Stored records

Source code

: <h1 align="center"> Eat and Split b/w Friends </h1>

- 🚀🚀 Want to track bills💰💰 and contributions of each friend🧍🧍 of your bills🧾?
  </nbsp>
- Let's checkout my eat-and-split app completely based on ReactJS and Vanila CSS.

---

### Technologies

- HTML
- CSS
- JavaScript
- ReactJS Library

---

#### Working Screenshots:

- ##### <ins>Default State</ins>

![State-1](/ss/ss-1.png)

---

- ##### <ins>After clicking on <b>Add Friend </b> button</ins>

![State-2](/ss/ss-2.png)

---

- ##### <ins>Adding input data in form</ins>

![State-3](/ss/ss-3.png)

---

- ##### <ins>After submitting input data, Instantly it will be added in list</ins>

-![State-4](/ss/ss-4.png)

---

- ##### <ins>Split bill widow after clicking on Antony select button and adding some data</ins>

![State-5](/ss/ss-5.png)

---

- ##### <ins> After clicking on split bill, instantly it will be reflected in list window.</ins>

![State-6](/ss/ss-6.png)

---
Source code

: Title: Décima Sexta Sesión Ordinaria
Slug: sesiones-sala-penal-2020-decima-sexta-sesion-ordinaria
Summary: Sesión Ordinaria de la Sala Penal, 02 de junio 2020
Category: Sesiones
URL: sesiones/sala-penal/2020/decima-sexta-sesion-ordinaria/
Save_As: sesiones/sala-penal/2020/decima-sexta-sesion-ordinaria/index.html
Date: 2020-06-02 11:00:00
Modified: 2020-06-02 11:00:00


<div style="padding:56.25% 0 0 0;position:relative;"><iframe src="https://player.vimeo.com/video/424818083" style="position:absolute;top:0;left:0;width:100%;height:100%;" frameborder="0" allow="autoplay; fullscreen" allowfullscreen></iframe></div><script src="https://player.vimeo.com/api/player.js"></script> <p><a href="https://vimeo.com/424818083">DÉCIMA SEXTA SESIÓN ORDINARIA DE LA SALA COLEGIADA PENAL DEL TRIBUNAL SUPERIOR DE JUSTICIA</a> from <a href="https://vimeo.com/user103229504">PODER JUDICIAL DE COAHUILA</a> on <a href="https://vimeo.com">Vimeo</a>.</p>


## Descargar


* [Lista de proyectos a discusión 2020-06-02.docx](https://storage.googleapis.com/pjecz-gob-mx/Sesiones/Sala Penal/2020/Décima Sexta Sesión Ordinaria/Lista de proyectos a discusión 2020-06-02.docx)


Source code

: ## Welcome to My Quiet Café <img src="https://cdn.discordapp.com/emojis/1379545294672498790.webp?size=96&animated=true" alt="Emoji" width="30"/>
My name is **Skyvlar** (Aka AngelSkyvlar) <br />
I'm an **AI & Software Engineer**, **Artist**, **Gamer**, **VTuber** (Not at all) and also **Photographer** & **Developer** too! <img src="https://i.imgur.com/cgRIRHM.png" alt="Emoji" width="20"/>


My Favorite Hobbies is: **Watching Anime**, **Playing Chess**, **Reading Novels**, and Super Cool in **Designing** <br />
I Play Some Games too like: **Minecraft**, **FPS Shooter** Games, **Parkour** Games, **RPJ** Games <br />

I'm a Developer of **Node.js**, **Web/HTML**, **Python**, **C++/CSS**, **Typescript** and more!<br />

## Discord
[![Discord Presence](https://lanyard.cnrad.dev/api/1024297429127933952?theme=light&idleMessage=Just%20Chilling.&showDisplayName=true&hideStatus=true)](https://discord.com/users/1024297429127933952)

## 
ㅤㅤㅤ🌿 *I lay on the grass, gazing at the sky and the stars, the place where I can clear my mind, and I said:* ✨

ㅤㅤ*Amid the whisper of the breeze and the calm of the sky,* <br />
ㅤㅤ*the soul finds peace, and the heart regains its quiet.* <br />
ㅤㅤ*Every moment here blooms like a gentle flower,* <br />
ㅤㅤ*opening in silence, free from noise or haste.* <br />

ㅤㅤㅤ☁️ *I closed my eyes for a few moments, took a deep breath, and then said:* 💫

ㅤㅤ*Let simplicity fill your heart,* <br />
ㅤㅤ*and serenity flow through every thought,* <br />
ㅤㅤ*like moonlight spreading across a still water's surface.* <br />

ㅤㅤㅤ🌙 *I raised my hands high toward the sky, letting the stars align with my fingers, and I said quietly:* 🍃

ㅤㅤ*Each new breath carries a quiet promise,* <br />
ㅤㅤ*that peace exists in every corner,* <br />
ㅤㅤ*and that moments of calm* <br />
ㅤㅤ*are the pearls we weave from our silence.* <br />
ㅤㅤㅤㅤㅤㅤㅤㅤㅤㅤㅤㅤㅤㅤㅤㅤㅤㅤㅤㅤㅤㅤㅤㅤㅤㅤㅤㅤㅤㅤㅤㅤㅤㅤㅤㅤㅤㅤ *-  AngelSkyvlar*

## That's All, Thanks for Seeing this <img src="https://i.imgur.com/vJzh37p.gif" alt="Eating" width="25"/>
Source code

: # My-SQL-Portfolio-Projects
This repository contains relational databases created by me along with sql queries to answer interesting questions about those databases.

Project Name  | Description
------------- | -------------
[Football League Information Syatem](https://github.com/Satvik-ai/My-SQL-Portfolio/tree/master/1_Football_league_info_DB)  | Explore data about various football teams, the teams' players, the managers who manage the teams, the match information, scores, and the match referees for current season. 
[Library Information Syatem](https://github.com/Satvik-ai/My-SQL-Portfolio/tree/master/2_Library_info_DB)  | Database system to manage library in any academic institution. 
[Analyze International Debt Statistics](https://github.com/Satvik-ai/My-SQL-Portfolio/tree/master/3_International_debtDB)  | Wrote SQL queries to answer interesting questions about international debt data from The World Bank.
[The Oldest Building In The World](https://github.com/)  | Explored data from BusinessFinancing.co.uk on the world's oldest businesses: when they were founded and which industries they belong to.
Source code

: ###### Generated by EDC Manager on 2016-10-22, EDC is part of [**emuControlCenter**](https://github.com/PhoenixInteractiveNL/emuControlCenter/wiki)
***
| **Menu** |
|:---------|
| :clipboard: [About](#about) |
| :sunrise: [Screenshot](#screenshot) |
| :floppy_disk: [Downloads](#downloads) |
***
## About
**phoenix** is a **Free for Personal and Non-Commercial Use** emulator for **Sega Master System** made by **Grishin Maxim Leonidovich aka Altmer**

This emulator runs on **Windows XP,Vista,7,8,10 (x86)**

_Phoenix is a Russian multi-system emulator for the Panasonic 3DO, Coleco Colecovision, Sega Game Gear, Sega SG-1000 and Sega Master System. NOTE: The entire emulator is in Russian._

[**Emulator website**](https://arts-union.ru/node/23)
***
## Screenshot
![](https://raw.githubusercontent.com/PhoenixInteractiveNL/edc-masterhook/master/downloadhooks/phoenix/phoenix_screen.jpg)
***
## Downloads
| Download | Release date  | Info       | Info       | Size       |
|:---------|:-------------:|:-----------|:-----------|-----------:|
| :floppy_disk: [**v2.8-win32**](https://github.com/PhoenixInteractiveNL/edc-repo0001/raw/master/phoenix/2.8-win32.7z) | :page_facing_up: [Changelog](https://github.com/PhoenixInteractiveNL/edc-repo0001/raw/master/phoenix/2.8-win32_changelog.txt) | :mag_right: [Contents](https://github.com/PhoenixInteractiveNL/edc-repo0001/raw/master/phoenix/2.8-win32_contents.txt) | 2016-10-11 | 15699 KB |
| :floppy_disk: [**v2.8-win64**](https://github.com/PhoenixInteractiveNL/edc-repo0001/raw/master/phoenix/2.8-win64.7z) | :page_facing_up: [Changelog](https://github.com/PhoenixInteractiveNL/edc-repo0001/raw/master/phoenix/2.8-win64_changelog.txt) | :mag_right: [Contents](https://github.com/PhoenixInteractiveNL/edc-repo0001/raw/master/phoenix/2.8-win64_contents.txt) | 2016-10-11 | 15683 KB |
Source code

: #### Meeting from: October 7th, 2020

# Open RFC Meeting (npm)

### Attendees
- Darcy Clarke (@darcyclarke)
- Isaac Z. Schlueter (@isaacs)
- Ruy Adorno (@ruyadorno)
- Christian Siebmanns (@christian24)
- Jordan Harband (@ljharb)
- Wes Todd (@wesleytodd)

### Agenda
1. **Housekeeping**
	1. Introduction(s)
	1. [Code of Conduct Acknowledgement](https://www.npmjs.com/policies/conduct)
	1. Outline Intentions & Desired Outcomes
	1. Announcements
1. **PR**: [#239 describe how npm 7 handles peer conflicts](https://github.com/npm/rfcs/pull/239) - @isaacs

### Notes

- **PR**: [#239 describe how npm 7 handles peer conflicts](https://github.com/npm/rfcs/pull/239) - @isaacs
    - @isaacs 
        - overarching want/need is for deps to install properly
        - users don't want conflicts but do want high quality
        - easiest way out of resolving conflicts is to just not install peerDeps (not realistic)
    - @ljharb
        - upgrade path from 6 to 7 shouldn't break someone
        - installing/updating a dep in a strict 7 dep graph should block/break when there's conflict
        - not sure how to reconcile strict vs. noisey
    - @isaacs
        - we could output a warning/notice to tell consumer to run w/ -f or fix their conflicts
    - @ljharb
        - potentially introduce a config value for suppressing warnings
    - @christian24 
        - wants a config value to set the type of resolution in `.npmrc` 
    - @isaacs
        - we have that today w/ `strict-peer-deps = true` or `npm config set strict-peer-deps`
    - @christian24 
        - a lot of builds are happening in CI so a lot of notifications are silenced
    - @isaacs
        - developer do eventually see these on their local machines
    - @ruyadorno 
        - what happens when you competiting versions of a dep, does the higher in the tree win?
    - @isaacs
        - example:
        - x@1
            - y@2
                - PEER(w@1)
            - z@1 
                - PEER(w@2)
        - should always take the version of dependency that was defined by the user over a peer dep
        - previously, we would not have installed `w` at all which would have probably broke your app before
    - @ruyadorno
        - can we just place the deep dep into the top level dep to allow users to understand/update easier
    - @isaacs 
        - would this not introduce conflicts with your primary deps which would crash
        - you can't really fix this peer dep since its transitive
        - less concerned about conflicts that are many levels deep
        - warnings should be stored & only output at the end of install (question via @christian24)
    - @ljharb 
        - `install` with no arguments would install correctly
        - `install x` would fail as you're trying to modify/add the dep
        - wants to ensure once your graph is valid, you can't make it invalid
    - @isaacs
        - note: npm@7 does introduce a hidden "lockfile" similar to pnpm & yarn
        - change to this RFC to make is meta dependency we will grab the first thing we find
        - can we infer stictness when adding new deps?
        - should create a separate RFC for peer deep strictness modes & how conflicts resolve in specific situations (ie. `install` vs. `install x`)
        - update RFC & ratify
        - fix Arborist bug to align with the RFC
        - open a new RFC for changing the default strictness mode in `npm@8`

■ **DIRECTIONS FOR THIS TASK**
Go through the records above and, whenever a line includes the word "will", copy it.

■ **REPLY**
- ##### <ins>After submitting input data, Instantly it will be added in list</ins>
- ##### <ins> After clicking on split bill, instantly it will be reflected in list window.</ins>
        - change to this RFC to make is meta dependency we will grab the first thing we find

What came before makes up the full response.